En le reconduisant, M. Du Poirier lui dit d’un air profond :

— Soyez assuré, cher monsieur, que monsieur votre colonel ne vous laissera plus debout quand il aura à vous parler chez lui ; il sera poli du moins ; quant à être bienveillant, c’est une autre affaire.

Jamais prédiction ne sembla destinée à s’accomplir avec plus de promptitude. Quelques heures plus tard, le colonel, que Lucien vit de loin à la promenade, lui fit signe d’approcher et l’invita à dîner pour le lendemain. Lucien lui trouva des façons basses d’une intimité bourgeoise. « Malgré son brillant uniforme et sa bravoure, cet homme est un marguillier qui invite à dîner le procureur, son voisin. » Comme il allait s’éloigner :

— Votre cheval a des épaules admirables, lui dit le colonel ; deux lieues ne sont rien pour de tels jarrets ; je vous autorise à pousser vos promenades jusqu’à Darney.

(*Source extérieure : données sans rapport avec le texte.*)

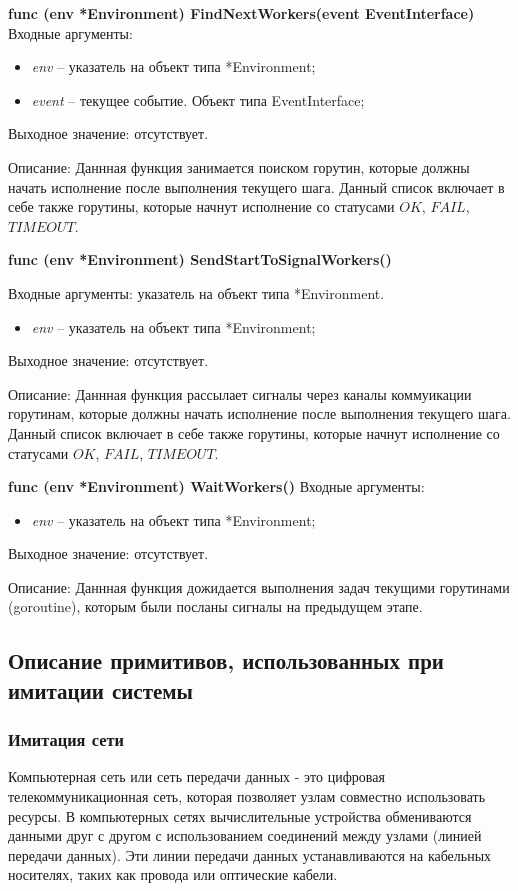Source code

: \textbf{func (env *Environment) FindNextWorkers(event EventInterface)}
Входные аргументы:
\begin{itemize}
	\item \textit{env} -- указатель на объект типа *Environment;
	\item \textit{event} -- текущее событие. Объект типа EventInterface;
\end{itemize}

Выходное значение: отсутствует. 

Описание: Даннная функция занимается поиском горутин, которые должны начать исполнение после выполнения текущего шага. Данный список включает в себе также горутины, которые начнут исполнение со статусами $OK$, $FAIL$, $TIMEOUT$.

\textbf{func (env *Environment) SendStartToSignalWorkers()}

Входные аргументы: указатель на объект типа *Environment.
\begin{itemize}
	\item \textit{env} -- указатель на объект типа *Environment;
\end{itemize}
Выходное значение: отсутствует. 

Описание: Даннная функция рассылает сигналы через каналы коммуикации горутинам, которые должны начать исполнение после выполнения текущего шага. Данный список включает в себе также горутины, которые начнут исполнение со статусами $OK$, $FAIL$, $TIMEOUT$.

\textbf{func (env *Environment) WaitWorkers() }
Входные аргументы:
\begin{itemize}
	\item \textit{env} -- указатель на объект типа *Environment;
\end{itemize}

Выходное значение: отсутствует. 

Описание: Даннная функция дожидается выполнения задач текущими горутинами (goroutine), которым были посланы сигналы на предыдущем этапе.



\subsection{Описание примитивов, использованных при имитации системы}	

\subsubsection{Имитация сети}
\par 
Компьютерная сеть или сеть передачи данных - это цифровая телекоммуникационная сеть, которая позволяет узлам совместно использовать ресурсы. В компьютерных сетях вычислительные устройства обмениваются данными друг с другом с использованием соединений между узлами (линией передачи данных). Эти линии передачи данных устанавливаются на кабельных носителях, таких как провода или оптические кабели.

C’était un bourg à six lieues de Nancy.

« Ô toute puissance de l’orviétan ! » se dit Lucien pouffant de rire et galopant du côté de Darney.

L’après-dînée fut encore plus triomphante pour Lucien ; le docteur Du Poirier voulut absolument le présenter chez madame la comtesse de Commercy, la dame qui, la veille, avait prêté pour lui le livre de prières.

L’hôtel de Commercy, situé au fond d’une grande cour, pavée en partie et garnie de tilleuls taillés en mur, était, au premier aspect, fort triste ; mais, du côté opposé à la cour, Lucien aperçut un jardin anglais d’un vert charmant, et où il eût été heureux de se promener. Il fut reçu dans un grand salon tendu en damas rouge avec des baguettes d’or. Le damas était un peu passé, mais ce défaut était dissimulé par des portraits de famille qui avaient fort bonne mine. Ces héros avaient des perruques poudrées à frimas et des cuirasses d’acier. D’immenses fauteuils, dont les bois fort contournés offraient une dorure brillante, firent peur à Lucien quand il entendit madame la comtesse de Commercy adresser au laquais ces paroles sacramentelles : « Un fauteuil pour monsieur. » Heureusement, l’usage de la maison n’était pas de déplacer ces vénérables machines ; on avança un fauteuil moderne et fort bien fait.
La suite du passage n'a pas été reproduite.